In its forecast of November 2017, WIIW continues to predict positive economic development for 2018 and 2019. Economic growth is expected to be stronger in small countries compared to 2017, while slowdowns could occur in some large countries. Slowdowns of this kind will likely be small in 2018. A stabilisation or new increase could even occur in 2019. Real economic growth in the CEE region will be significantly higher than 3% in both years. Due to the economic catch-up process taking place in small countries, such as Macedonia and Serbia, the CEE region is not only converging to Western Europe, but also becoming a more economically uniform region. Although the lowest national GDP growth rate in the region was still around 2% in 2017 (Macedonia), this will increase to 2.3% in 2018 and 2.6% in 2019 (Belarus in both cases).
The growth rate for the Czech Republic is expected to decrease to 3.2% in 2018. Economic growth will also be slower in Poland (3.5%), Romania (4.5%) and Turkey (3.9%) than the calendar year just ended. However, the growth rates expected for the Czech Republic, Poland and Turkey are still higher than those recorded in 2016. These growth rates are also solid or even excellent, especially when compared to Western European economies, and will continue to stabilise in 2019.

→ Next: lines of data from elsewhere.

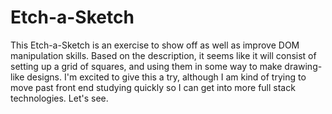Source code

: # Etch-a-Sketch

This Etch-a-Sketch is an exercise to show off as well as improve DOM manipulation skills. Based on
the description, it seems like it will consist of setting up a grid of squares, and using them in 
some way to make drawing-like designs. I'm excited to give this a try, although I am kind of 
trying to move past front end studying quickly so I can get into more full stack technologies.
Let's see.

The positive economic development in the CEE region is primarily due to a combination of decreasing unemployment and rising wages, leading to strong private consumption, and slow increases in investment and net exports. All these factors directly or indirectly depend on increasingly well-established value chains that often have strong Western European demand at their end. Based on this, the CEE region will also continue to benefit from the robust economic development that is forecast for the Eurozone.